• [Task to complete]:
For every line below that includes the word "list", add one; report the final number and nothing else.

[Saved data entries]
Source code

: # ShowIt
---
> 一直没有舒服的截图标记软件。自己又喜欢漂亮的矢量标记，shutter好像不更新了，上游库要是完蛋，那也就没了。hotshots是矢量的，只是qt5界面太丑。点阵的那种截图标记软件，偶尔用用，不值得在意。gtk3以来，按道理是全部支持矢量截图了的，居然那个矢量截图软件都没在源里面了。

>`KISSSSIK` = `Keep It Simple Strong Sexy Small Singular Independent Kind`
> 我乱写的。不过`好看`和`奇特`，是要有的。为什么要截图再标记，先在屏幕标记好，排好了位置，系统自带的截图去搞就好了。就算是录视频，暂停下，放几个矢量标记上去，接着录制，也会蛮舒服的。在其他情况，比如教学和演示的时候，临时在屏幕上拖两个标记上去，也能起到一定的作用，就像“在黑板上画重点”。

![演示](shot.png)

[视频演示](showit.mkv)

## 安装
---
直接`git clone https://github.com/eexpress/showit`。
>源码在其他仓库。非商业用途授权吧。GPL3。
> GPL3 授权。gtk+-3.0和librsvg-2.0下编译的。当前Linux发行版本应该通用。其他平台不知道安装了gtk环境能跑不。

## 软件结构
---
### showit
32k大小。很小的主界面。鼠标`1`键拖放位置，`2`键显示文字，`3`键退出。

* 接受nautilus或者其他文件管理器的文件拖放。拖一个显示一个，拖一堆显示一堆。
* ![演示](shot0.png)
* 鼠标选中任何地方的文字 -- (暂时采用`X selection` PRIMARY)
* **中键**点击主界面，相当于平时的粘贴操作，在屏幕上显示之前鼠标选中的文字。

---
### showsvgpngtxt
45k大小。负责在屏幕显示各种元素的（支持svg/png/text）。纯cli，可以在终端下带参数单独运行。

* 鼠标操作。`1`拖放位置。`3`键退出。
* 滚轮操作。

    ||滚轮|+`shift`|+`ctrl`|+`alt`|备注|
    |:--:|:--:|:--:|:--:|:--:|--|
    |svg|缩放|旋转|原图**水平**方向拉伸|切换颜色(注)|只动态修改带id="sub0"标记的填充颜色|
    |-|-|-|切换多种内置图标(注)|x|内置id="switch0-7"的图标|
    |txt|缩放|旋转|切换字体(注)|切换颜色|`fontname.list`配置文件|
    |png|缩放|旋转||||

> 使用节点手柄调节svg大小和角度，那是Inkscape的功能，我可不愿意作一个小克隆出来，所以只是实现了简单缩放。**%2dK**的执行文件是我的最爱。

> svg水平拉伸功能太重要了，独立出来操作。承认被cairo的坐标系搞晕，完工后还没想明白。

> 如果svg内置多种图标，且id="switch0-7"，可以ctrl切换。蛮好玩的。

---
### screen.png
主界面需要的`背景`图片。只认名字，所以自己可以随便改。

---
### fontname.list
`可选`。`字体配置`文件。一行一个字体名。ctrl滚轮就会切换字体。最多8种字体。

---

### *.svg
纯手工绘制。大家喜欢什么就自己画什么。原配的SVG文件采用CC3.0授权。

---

• [Your solution]:
2